### DATA SUPPLIED ###
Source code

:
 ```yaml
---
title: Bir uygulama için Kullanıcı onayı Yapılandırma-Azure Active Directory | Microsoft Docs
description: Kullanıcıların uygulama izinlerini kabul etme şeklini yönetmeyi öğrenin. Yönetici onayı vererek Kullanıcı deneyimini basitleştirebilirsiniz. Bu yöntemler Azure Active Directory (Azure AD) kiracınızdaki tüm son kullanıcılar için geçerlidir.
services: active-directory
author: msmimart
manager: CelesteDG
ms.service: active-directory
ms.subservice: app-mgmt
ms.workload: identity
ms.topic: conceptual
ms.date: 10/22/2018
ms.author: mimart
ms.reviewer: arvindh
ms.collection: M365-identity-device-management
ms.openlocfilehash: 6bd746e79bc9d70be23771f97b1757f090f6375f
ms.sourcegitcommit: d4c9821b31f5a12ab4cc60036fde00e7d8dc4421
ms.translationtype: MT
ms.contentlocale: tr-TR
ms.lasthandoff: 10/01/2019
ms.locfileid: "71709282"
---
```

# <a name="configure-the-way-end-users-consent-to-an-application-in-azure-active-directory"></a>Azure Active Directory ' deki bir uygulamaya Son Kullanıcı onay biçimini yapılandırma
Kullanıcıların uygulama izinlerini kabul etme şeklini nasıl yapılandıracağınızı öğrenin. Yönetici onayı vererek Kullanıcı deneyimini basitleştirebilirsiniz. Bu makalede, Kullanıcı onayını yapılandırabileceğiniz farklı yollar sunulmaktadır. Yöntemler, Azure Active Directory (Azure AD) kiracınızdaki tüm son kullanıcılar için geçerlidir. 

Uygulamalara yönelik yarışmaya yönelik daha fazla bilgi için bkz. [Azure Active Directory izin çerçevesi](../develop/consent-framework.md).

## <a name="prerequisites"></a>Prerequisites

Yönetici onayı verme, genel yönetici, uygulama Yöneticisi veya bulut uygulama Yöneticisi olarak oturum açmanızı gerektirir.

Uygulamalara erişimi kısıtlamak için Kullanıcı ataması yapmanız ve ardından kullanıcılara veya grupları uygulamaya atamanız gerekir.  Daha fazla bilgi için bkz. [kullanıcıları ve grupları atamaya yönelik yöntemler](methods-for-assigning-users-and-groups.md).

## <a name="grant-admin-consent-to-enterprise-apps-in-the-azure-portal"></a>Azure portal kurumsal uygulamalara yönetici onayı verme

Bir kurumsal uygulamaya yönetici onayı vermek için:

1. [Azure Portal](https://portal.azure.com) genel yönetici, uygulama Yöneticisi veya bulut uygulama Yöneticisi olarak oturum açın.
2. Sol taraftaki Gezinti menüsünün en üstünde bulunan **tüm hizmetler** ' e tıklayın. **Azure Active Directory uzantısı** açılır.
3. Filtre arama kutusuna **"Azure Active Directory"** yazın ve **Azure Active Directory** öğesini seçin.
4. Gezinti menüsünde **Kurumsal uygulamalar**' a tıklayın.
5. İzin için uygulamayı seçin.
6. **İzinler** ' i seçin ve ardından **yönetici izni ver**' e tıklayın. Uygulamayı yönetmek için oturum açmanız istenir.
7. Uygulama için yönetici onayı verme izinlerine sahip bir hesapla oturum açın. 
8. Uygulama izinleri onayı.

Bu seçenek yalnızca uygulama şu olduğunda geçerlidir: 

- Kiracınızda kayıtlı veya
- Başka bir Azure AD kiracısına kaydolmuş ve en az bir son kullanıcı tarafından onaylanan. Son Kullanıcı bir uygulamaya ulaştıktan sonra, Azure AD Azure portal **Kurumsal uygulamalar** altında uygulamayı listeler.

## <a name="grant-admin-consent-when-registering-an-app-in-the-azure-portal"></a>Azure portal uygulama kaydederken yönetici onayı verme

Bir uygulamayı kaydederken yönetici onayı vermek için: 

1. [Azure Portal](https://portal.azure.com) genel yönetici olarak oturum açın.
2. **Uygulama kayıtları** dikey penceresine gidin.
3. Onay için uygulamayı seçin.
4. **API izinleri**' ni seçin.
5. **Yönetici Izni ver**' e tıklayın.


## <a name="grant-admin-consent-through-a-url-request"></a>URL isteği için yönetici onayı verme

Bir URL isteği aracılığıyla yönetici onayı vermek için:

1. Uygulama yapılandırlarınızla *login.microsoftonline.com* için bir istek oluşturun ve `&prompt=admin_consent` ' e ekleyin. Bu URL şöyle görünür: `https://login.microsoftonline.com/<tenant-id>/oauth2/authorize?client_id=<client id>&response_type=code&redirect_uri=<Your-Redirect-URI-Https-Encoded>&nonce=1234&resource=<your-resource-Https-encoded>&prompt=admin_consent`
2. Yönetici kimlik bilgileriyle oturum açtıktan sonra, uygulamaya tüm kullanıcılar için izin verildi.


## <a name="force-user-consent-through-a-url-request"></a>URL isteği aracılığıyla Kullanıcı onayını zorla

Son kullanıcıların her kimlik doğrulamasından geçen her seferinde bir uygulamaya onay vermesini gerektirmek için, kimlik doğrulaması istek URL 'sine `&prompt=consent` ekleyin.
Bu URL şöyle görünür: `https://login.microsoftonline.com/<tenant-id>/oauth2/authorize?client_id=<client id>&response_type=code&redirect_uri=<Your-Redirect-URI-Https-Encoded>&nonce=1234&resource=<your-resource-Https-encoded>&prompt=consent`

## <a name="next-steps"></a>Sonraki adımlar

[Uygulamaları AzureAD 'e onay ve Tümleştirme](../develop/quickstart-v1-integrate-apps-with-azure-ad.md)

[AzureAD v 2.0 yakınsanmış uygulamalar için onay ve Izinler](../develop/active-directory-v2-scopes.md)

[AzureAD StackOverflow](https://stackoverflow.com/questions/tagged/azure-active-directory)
###
Beginning at the top of the data, please return every line until and including the line containing "onay biçimini yapılandırma", copied exactly, and nothing past it.

Source code

:
 ```yaml
---
title: Bir uygulama için Kullanıcı onayı Yapılandırma-Azure Active Directory | Microsoft Docs
description: Kullanıcıların uygulama izinlerini kabul etme şeklini yönetmeyi öğrenin. Yönetici onayı vererek Kullanıcı deneyimini basitleştirebilirsiniz. Bu yöntemler Azure Active Directory (Azure AD) kiracınızdaki tüm son kullanıcılar için geçerlidir.
services: active-directory
author: msmimart
manager: CelesteDG
ms.service: active-directory
ms.subservice: app-mgmt
ms.workload: identity
ms.topic: conceptual
ms.date: 10/22/2018
ms.author: mimart
ms.reviewer: arvindh
ms.collection: M365-identity-device-management
ms.openlocfilehash: 6bd746e79bc9d70be23771f97b1757f090f6375f
ms.sourcegitcommit: d4c9821b31f5a12ab4cc60036fde00e7d8dc4421
ms.translationtype: MT
ms.contentlocale: tr-TR
ms.lasthandoff: 10/01/2019
ms.locfileid: "71709282"
---
```

# <a name="configure-the-way-end-users-consent-to-an-application-in-azure-active-directory"></a>Azure Active Directory ' deki bir uygulamaya Son Kullanıcı onay biçimini yapılandırma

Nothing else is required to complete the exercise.